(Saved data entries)
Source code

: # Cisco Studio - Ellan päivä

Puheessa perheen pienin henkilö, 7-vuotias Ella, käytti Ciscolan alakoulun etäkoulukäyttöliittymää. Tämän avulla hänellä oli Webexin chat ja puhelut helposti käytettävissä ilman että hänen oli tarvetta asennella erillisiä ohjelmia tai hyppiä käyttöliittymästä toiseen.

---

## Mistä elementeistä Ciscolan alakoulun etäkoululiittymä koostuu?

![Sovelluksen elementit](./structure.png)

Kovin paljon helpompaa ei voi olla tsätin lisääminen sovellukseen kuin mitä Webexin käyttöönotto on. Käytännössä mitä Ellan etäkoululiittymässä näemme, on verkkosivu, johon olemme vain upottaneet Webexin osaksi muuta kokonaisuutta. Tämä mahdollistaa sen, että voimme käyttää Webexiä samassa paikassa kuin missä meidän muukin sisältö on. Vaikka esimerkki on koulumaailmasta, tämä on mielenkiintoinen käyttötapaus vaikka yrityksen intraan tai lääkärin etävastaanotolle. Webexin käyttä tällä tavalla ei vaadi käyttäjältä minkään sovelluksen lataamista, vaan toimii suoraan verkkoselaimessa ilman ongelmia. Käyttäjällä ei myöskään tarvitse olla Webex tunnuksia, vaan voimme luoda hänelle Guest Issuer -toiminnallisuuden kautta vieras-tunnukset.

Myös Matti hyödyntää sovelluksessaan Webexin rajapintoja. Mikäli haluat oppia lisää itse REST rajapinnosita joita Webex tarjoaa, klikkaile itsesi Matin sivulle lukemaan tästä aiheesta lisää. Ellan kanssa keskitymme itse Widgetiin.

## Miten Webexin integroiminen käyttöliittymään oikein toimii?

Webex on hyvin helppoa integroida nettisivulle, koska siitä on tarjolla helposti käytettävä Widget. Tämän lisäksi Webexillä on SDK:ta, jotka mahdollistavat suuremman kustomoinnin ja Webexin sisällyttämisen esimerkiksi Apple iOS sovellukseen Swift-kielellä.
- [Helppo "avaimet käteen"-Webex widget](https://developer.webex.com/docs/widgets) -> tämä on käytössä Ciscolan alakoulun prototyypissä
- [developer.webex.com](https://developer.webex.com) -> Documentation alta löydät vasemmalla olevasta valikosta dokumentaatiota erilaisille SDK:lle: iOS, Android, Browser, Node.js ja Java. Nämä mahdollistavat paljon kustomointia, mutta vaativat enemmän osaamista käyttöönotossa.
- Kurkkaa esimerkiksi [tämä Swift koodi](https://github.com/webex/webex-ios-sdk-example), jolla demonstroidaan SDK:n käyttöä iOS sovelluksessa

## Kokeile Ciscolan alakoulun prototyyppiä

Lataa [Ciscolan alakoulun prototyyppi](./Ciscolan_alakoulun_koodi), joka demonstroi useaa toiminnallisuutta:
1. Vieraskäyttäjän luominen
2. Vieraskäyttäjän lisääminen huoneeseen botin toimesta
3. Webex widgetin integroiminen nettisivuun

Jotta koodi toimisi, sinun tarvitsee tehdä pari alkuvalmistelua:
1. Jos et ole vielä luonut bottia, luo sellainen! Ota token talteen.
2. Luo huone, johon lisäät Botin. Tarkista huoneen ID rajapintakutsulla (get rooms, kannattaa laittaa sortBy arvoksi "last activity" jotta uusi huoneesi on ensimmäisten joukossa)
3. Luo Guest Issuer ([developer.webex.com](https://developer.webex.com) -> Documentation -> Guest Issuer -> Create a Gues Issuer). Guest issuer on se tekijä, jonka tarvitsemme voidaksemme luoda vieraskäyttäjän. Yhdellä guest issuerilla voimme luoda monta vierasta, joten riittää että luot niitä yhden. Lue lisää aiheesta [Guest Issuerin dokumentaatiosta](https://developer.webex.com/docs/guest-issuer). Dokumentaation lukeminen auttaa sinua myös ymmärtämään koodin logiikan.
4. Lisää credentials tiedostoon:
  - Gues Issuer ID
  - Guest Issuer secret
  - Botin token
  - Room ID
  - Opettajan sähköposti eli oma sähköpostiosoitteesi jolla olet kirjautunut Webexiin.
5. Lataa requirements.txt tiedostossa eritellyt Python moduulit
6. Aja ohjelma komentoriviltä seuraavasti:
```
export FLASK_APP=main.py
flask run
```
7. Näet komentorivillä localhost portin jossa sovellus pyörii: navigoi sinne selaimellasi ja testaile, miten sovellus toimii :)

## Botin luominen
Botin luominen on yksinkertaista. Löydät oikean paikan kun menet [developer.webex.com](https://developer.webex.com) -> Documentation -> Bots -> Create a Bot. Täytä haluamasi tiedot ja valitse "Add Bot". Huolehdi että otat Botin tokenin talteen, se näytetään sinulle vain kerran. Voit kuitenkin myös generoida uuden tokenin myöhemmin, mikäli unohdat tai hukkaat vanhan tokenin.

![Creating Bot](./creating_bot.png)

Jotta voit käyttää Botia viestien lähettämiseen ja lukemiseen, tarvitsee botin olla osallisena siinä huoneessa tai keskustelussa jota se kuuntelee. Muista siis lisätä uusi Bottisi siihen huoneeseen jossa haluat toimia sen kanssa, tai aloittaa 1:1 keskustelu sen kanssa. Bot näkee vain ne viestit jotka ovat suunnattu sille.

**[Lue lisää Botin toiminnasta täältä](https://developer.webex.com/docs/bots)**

Task: All the records above are to be reproduced exactly.

Exercise response:
Source code

: # Cisco Studio - Ellan päivä

Puheessa perheen pienin henkilö, 7-vuotias Ella, käytti Ciscolan alakoulun etäkoulukäyttöliittymää. Tämän avulla hänellä oli Webexin chat ja puhelut helposti käytettävissä ilman että hänen oli tarvetta asennella erillisiä ohjelmia tai hyppiä käyttöliittymästä toiseen.

---

## Mistä elementeistä Ciscolan alakoulun etäkoululiittymä koostuu?

![Sovelluksen elementit](./structure.png)

Kovin paljon helpompaa ei voi olla tsätin lisääminen sovellukseen kuin mitä Webexin käyttöönotto on. Käytännössä mitä Ellan etäkoululiittymässä näemme, on verkkosivu, johon olemme vain upottaneet Webexin osaksi muuta kokonaisuutta. Tämä mahdollistaa sen, että voimme käyttää Webexiä samassa paikassa kuin missä meidän muukin sisältö on. Vaikka esimerkki on koulumaailmasta, tämä on mielenkiintoinen käyttötapaus vaikka yrityksen intraan tai lääkärin etävastaanotolle. Webexin käyttä tällä tavalla ei vaadi käyttäjältä minkään sovelluksen lataamista, vaan toimii suoraan verkkoselaimessa ilman ongelmia. Käyttäjällä ei myöskään tarvitse olla Webex tunnuksia, vaan voimme luoda hänelle Guest Issuer -toiminnallisuuden kautta vieras-tunnukset.

Myös Matti hyödyntää sovelluksessaan Webexin rajapintoja. Mikäli haluat oppia lisää itse REST rajapinnosita joita Webex tarjoaa, klikkaile itsesi Matin sivulle lukemaan tästä aiheesta lisää. Ellan kanssa keskitymme itse Widgetiin.

## Miten Webexin integroiminen käyttöliittymään oikein toimii?

Webex on hyvin helppoa integroida nettisivulle, koska siitä on tarjolla helposti käytettävä Widget. Tämän lisäksi Webexillä on SDK:ta, jotka mahdollistavat suuremman kustomoinnin ja Webexin sisällyttämisen esimerkiksi Apple iOS sovellukseen Swift-kielellä.
- [Helppo "avaimet käteen"-Webex widget](https://developer.webex.com/docs/widgets) -> tämä on käytössä Ciscolan alakoulun prototyypissä
- [developer.webex.com](https://developer.webex.com) -> Documentation alta löydät vasemmalla olevasta valikosta dokumentaatiota erilaisille SDK:lle: iOS, Android, Browser, Node.js ja Java. Nämä mahdollistavat paljon kustomointia, mutta vaativat enemmän osaamista käyttöönotossa.
- Kurkkaa esimerkiksi [tämä Swift koodi](https://github.com/webex/webex-ios-sdk-example), jolla demonstroidaan SDK:n käyttöä iOS sovelluksessa

## Kokeile Ciscolan alakoulun prototyyppiä

Lataa [Ciscolan alakoulun prototyyppi](./Ciscolan_alakoulun_koodi), joka demonstroi useaa toiminnallisuutta:
1. Vieraskäyttäjän luominen
2. Vieraskäyttäjän lisääminen huoneeseen botin toimesta
3. Webex widgetin integroiminen nettisivuun

Jotta koodi toimisi, sinun tarvitsee tehdä pari alkuvalmistelua:
1. Jos et ole vielä luonut bottia, luo sellainen! Ota token talteen.
2. Luo huone, johon lisäät Botin. Tarkista huoneen ID rajapintakutsulla (get rooms, kannattaa laittaa sortBy arvoksi "last activity" jotta uusi huoneesi on ensimmäisten joukossa)
3. Luo Guest Issuer ([developer.webex.com](https://developer.webex.com) -> Documentation -> Guest Issuer -> Create a Gues Issuer). Guest issuer on se tekijä, jonka tarvitsemme voidaksemme luoda vieraskäyttäjän. Yhdellä guest issuerilla voimme luoda monta vierasta, joten riittää että luot niitä yhden. Lue lisää aiheesta [Guest Issuerin dokumentaatiosta](https://developer.webex.com/docs/guest-issuer). Dokumentaation lukeminen auttaa sinua myös ymmärtämään koodin logiikan.
4. Lisää credentials tiedostoon:
  - Gues Issuer ID
  - Guest Issuer secret
  - Botin token
  - Room ID
  - Opettajan sähköposti eli oma sähköpostiosoitteesi jolla olet kirjautunut Webexiin.
5. Lataa requirements.txt tiedostossa eritellyt Python moduulit
6. Aja ohjelma komentoriviltä seuraavasti:
```
export FLASK_APP=main.py
flask run
```
7. Näet komentorivillä localhost portin jossa sovellus pyörii: navigoi sinne selaimellasi ja testaile, miten sovellus toimii :)

## Botin luominen
Botin luominen on yksinkertaista. Löydät oikean paikan kun menet [developer.webex.com](https://developer.webex.com) -> Documentation -> Bots -> Create a Bot. Täytä haluamasi tiedot ja valitse "Add Bot". Huolehdi että otat Botin tokenin talteen, se näytetään sinulle vain kerran. Voit kuitenkin myös generoida uuden tokenin myöhemmin, mikäli unohdat tai hukkaat vanhan tokenin.

![Creating Bot](./creating_bot.png)

Jotta voit käyttää Botia viestien lähettämiseen ja lukemiseen, tarvitsee botin olla osallisena siinä huoneessa tai keskustelussa jota se kuuntelee. Muista siis lisätä uusi Bottisi siihen huoneeseen jossa haluat toimia sen kanssa, tai aloittaa 1:1 keskustelu sen kanssa. Bot näkee vain ne viestit jotka ovat suunnattu sille.

**[Lue lisää Botin toiminnasta täältä](https://developer.webex.com/docs/bots)**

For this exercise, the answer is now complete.